Stored entries
--

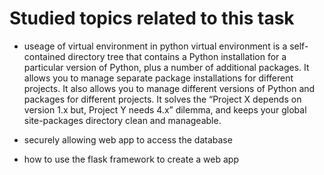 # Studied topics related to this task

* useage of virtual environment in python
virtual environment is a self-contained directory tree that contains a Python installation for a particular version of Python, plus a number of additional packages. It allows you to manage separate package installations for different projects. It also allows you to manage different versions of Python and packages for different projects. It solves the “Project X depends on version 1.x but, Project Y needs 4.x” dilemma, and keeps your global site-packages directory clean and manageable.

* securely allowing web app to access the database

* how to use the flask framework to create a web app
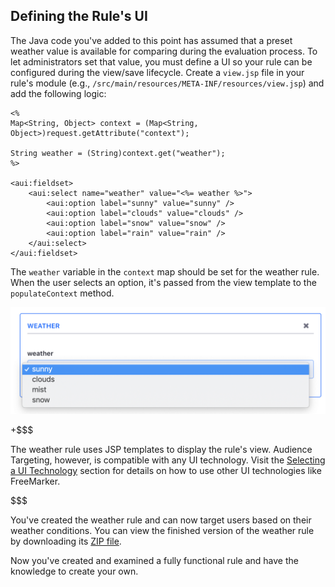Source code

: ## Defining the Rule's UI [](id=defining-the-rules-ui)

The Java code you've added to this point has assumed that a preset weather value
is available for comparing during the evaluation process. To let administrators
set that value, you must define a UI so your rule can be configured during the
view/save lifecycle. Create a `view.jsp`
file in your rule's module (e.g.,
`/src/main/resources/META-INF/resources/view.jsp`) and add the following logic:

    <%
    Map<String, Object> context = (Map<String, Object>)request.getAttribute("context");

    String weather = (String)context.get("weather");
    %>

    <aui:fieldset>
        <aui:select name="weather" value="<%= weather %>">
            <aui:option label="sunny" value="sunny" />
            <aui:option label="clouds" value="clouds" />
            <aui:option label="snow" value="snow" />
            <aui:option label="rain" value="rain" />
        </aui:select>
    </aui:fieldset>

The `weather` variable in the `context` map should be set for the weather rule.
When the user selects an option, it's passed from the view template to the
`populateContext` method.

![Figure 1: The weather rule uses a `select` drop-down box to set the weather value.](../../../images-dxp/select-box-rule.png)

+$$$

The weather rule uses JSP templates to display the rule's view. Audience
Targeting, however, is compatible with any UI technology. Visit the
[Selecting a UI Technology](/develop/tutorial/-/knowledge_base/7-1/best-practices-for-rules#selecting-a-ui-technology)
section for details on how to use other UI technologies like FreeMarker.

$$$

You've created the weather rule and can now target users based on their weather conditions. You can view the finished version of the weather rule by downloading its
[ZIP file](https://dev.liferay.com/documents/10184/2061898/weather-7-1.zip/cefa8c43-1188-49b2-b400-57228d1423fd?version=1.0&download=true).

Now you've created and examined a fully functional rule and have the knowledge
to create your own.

--

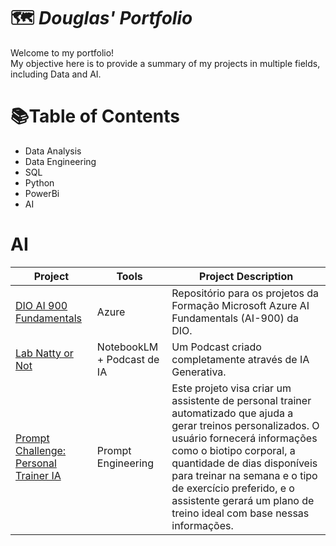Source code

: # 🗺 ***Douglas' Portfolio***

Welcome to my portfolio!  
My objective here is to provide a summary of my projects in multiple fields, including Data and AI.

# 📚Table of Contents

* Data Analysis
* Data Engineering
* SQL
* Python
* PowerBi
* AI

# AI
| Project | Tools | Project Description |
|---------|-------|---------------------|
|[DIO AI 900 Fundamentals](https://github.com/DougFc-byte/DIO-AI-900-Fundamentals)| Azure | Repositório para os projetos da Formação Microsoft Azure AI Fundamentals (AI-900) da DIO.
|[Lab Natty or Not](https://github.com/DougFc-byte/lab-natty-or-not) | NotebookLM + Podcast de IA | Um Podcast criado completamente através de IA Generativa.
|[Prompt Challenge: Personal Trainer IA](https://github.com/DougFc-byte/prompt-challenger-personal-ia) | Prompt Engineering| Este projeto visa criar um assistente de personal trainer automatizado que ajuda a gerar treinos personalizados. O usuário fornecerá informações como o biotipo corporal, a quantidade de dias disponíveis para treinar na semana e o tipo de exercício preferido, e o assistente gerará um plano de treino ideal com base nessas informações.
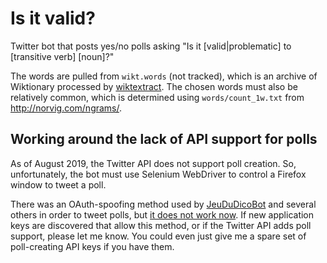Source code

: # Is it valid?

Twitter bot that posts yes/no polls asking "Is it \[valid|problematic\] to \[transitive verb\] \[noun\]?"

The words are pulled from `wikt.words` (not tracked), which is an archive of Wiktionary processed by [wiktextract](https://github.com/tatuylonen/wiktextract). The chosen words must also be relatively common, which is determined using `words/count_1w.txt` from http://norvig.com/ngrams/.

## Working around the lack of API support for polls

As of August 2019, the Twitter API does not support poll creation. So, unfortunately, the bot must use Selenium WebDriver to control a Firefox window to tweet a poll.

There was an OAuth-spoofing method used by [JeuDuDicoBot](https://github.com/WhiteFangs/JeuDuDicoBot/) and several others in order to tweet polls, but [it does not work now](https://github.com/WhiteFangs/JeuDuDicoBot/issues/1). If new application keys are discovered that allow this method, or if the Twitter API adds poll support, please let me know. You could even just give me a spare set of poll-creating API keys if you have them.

--

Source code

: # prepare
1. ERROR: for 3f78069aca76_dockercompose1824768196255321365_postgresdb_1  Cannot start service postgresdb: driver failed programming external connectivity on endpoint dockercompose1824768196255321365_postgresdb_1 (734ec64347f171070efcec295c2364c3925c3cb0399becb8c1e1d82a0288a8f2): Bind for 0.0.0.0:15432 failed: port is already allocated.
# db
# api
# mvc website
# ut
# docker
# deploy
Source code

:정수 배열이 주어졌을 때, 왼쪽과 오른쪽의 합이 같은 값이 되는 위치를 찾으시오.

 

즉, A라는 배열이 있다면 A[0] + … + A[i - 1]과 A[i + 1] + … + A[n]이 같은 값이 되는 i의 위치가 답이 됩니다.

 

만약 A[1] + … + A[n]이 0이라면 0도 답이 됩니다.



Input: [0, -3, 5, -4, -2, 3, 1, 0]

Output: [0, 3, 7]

--

Problem statement
Out of the entries above, write out only the lines between the line holding "## Working around" and the line holding "There was an", inclusive, each exactly as given.

Response to the exercise
## Working around the lack of API support for polls

As of August 2019, the Twitter API does not support poll creation. So, unfortunately, the bot must use Selenium WebDriver to control a Firefox window to tweet a poll.

There was an OAuth-spoofing method used by [JeuDuDicoBot](https://github.com/WhiteFangs/JeuDuDicoBot/) and several others in order to tweet polls, but [it does not work now](https://github.com/WhiteFangs/JeuDuDicoBot/issues/1). If new application keys are discovered that allow this method, or if the Twitter API adds poll support, please let me know. You could even just give me a spare set of poll-creating API keys if you have them.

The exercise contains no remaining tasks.